Fluffy, moist, and just the right amount of spice, these mini bundts are a hit. Try drizzling with cream cheese glaze or serving with a dollop of whipped cream for extra indulgence.

Banana Nut Mini Bundt Cakes

Banana Nut Mini Bundt Cakes

Craving something sweet, nutty, and perfectly portioned? These banana nut mini bundt cakes are your answer, combining the cozy flavors of banana bread with the fun, individual size of mini cakes.

Ingredients

  • 2 ripe bananas, mashed
  • 1/2 cup of sugar
  • 1/4 cup of melted butter
  • 1 egg
  • a splash of vanilla extract
  • 1 cup of all-purpose flour
  • 1/2 tsp of baking soda
  • a pinch of salt
  • 1/2 cup of chopped walnuts
  • a couple of tbsp of milk, if needed

Instructions

  1. Preheat your oven to 350°F and grease your mini bundt pan.
  2. In a bowl, mix the mashed bananas, sugar, melted butter, egg, and vanilla until smooth.
  3. Tip: Make sure your bananas are really ripe for the best flavor.
  4. Add the flour, baking soda, and salt to the wet ingredients, stirring just until combined.
  5. Fold in the chopped walnuts gently.
  6. Tip: If the batter seems too thick, add a tablespoon or two of milk to loosen it up.
  7. Spoon the batter into the prepared pan, filling each cavity about 2/3 full.
  8. Bake for 20-25 minutes, or until a toothpick comes out clean.
  9. Tip: Let them cool in the pan for 5 minutes before turning out to avoid breaking.
  10. Transfer to a wire rack to cool completely.

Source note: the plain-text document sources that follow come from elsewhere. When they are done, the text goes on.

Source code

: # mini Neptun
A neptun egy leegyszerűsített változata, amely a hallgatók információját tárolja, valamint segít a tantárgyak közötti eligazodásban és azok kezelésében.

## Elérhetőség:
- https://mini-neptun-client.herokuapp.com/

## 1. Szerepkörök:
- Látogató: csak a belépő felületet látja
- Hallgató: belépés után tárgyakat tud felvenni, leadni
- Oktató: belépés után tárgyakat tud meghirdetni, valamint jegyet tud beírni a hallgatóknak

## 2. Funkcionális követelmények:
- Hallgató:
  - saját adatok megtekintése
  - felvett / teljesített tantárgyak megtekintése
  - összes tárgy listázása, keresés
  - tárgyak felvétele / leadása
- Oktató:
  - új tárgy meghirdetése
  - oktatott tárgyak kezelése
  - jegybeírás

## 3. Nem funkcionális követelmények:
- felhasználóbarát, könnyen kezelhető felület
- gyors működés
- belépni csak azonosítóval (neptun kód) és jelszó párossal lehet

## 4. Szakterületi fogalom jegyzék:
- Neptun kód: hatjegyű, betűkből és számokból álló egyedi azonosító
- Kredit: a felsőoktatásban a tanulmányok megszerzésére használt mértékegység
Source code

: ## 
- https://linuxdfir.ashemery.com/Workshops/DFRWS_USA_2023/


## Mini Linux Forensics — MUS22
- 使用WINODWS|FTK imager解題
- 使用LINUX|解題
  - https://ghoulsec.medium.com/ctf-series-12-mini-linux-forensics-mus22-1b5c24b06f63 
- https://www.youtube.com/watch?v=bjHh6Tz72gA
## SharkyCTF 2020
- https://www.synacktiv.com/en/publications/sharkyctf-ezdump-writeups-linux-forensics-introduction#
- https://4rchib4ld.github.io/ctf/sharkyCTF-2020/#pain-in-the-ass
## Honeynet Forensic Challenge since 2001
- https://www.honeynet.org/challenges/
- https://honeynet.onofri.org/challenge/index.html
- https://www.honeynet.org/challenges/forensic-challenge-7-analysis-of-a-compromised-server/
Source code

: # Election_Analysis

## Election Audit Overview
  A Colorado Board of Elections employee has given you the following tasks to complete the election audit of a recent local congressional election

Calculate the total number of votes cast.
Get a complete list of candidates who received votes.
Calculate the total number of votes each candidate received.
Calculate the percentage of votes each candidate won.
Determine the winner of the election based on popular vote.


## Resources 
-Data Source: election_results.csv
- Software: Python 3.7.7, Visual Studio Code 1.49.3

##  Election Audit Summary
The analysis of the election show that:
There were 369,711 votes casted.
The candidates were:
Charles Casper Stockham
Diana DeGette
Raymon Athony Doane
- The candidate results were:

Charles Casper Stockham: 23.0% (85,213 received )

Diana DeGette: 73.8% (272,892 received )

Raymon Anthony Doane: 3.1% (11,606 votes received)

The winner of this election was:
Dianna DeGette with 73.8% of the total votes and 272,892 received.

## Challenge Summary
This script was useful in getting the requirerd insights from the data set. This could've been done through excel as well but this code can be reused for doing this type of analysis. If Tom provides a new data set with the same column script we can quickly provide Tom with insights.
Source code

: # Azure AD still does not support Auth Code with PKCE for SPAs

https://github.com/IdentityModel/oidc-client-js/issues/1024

You’ll love how moist and flavorful these mini cakes are, with the crunch of walnuts in every bite. Try drizzling them with a little caramel or serving with a scoop of vanilla ice cream for an extra treat.

Strawberry Shortcake Mini Bundt Cakes

Strawberry Shortcake Mini Bundt Cakes

These Strawberry Shortcake Mini Bundt Cakes are the perfect bite-sized treat for any occasion. They’re sweet, fluffy, and packed with fresh strawberry flavor. You’ll love how easy they are to make!

Ingredients

  • 1 1/2 cups all-purpose flour
  • 1/2 cup granulated sugar
  • 1/4 cup unsalted butter, softened
  • 1 large egg
  • 1/2 cup milk
  • 1 tsp vanilla extract
  • 1 1/2 tsp baking powder
  • 1/4 tsp salt
  • 1 cup fresh strawberries, diced
  • A splash of heavy cream (for serving)
  • A couple of mint leaves (for garnish)

Instructions

  1. Preheat your oven to 350°F and grease a mini Bundt cake pan.
  2. In a large bowl, whisk together the flour, sugar, baking powder, and salt.
  3. Add the softened butter, egg, milk, and vanilla extract to the dry ingredients. Mix until just combined.
  4. Gently fold in the diced strawberries. Tip: Don’t overmix to keep the cakes fluffy.
  5. Divide the batter evenly among the prepared mini Bundt cake molds.
  6. Bake for 20-25 minutes, or until a toothpick inserted comes out clean. Tip: Check at 20 minutes to avoid overbaking.
  7. Let the cakes cool in the pan for 5 minutes, then transfer to a wire rack to cool completely.
  8. Serve with a splash of heavy cream and garnish with mint leaves. Tip: For extra flavor, drizzle with a little strawberry syrup.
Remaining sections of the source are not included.